Chefinnen in der Warteschleife
Von Ulla Grünbacher
Die Frau, die das erlebt, muss erst geboren werden: Der Anteil an weiblichen Führungskräften steigt im Schneckentempo, Gleichstellung gibt es noch lange nicht. Nur 13 Prozent der weltweiten Top-Unternehmen erwarten in den kommenden fünf Jahren einen deutlichen Anstieg des Frauenanteils in der Führungsetage.
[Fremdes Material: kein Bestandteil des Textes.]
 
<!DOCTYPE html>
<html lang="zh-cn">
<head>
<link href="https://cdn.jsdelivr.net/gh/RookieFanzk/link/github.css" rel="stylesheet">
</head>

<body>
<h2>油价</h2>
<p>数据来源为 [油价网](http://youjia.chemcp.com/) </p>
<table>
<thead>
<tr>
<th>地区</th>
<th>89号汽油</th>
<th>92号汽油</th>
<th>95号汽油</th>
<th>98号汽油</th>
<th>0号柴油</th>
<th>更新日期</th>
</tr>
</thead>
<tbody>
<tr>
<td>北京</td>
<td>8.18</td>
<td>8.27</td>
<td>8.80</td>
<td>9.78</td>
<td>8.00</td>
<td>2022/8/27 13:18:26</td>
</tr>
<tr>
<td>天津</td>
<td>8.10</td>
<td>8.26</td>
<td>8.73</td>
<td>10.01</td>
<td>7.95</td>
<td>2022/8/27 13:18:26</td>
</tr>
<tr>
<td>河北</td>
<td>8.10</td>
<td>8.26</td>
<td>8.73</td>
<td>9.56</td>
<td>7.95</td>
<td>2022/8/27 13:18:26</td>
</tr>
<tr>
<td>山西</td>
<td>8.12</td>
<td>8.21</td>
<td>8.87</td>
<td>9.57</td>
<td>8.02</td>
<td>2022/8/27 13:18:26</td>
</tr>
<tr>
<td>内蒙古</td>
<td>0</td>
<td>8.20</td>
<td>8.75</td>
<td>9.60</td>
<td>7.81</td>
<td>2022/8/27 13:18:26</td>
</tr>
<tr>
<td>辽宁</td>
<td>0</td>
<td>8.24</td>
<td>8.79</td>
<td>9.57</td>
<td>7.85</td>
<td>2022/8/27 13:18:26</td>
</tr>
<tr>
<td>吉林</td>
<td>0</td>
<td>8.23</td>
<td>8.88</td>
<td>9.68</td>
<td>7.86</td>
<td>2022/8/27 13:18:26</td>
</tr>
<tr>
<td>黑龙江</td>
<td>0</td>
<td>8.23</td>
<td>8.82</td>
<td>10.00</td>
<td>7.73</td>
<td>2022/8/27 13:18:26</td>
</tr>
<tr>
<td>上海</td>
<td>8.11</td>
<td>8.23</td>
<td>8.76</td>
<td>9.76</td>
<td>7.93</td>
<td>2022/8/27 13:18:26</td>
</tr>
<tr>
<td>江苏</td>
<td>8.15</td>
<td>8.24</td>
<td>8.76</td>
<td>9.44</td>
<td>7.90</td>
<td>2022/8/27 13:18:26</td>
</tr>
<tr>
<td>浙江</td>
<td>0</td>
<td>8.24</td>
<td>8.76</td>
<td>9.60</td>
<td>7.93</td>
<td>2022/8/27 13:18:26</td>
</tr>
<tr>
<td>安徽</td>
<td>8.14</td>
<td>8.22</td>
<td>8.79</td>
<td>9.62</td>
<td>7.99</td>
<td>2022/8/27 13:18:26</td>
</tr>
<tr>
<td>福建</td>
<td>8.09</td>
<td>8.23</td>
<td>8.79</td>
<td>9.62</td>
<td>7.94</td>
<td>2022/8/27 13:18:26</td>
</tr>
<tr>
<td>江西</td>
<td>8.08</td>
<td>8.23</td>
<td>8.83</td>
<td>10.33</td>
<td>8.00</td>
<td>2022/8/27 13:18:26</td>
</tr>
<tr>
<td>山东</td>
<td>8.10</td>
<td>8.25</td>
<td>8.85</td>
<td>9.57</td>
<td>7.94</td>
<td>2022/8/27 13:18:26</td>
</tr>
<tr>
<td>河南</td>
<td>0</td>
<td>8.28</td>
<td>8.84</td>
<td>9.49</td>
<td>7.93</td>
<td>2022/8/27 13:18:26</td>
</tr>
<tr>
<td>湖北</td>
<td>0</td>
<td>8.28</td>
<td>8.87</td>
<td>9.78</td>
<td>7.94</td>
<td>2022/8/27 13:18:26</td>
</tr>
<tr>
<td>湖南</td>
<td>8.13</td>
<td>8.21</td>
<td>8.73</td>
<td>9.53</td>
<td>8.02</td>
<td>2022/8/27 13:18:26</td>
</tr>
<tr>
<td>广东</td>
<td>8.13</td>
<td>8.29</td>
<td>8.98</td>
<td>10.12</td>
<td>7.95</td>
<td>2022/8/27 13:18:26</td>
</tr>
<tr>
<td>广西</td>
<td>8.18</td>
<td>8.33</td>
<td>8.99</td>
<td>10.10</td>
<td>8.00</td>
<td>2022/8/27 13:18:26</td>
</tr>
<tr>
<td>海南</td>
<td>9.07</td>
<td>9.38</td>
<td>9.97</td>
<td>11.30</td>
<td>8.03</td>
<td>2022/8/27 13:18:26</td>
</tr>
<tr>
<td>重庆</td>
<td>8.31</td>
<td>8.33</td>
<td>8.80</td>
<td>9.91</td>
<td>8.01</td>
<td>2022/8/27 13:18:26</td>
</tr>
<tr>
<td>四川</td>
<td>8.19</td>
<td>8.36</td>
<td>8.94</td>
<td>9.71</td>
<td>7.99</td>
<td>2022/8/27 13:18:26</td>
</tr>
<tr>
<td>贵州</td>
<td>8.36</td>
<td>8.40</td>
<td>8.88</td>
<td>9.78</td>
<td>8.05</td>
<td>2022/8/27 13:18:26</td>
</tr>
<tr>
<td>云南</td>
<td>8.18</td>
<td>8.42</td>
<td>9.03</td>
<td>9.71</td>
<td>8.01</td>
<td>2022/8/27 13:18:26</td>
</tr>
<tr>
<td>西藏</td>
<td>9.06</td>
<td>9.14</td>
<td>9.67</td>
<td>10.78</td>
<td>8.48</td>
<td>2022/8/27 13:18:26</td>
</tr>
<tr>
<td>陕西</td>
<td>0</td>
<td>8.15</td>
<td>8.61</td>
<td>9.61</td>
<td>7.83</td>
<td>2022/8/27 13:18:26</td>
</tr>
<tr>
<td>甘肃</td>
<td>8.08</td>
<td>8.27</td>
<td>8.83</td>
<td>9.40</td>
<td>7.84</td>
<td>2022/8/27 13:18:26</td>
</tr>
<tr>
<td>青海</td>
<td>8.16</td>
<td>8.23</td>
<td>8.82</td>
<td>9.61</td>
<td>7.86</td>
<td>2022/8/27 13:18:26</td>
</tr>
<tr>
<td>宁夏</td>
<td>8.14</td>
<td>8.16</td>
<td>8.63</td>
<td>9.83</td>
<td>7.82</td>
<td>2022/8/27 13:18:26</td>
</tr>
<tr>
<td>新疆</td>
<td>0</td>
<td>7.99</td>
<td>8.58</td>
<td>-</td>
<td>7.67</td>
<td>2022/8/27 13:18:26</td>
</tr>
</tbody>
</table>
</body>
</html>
Das zeigt eine Umfrage des Beratungsunternehmens EY unter 350 Führungskräften in 51 Ländern.
Das Ergebnis zeigt auch, dass die Probleme hausgemacht sind: Gerade einmal 18 Prozent der Unternehmen verfügen über Programme, um Frauen zu fördern. Nicht einmal die Hälfte der Unternehmen definieren Messgrößen, um die Fortschritte von Frauen auf ihrem Karriereweg zu verfolgen. Und nur jedes fünfte Unternehmen verfügt über Programme zur Weiterentwicklung von Mitarbeiterinnen. Überdurchschnittlich viele Förderprogramme gibt es im Bankensektor – 27 Prozent der Befragten rechnen mit mehr Frauen an der Spitze – gefolgt von der Automobilbranche. Schlusslicht ist die Versicherungswirtschaft, nur sechs Prozent rechnen in diesem Bereich mit einer diesbezüglichen Veränderung.
Eine Prognose
Eine Prognose des World Economic Forum geht sogar von 117 Jahren bis zum Erreichen von Geschlechterparität aus. "Wir brauchen Quoten in der Privatwirtschaft. Wir können nicht hundert Jahre warten, bis die Gleichstellung erreicht ist", kommentiert SP-Bundesfrauenvorsitzende Gabriele Heinisch-Hosek das Ergebnis der EY-Umfrage. Der Anteil der Frauen, die der Bund in staatsnahe Unternehmen entsendet, ist in den vergangenen Jahren deutlich gestiegen und liegt bei 38 Prozent. Doch in der Privatwirtschaft schaut es anders aus. Die jüngste Untersuchung der Arbeiterkammer sieht nur knapp über sieben Prozent der Chefposten in Österreich in weiblicher Hand. Der Anteil steigt langsam. "Ein ausgewogenes Geschlechterverhältnis ist eine wirtschaftliche Notwendigkeit. Unsere Umfrage hat aber gezeigt, dass die größten Unternehmen in den wichtigsten Branchen weit davon entfernt sind, die Vorteile beider Geschlechter zu nutzen", sagt Bruno Chiomento, CEO von EY Schweiz. Die EU hat es sich zur Aufgabe gemacht, den Trend zumindest zu beschleunigen: Bis 2020 soll es in allen EU-Ländern eine verpflichtende Frauenquote von 40 Prozent in Aufsichtsräten geben.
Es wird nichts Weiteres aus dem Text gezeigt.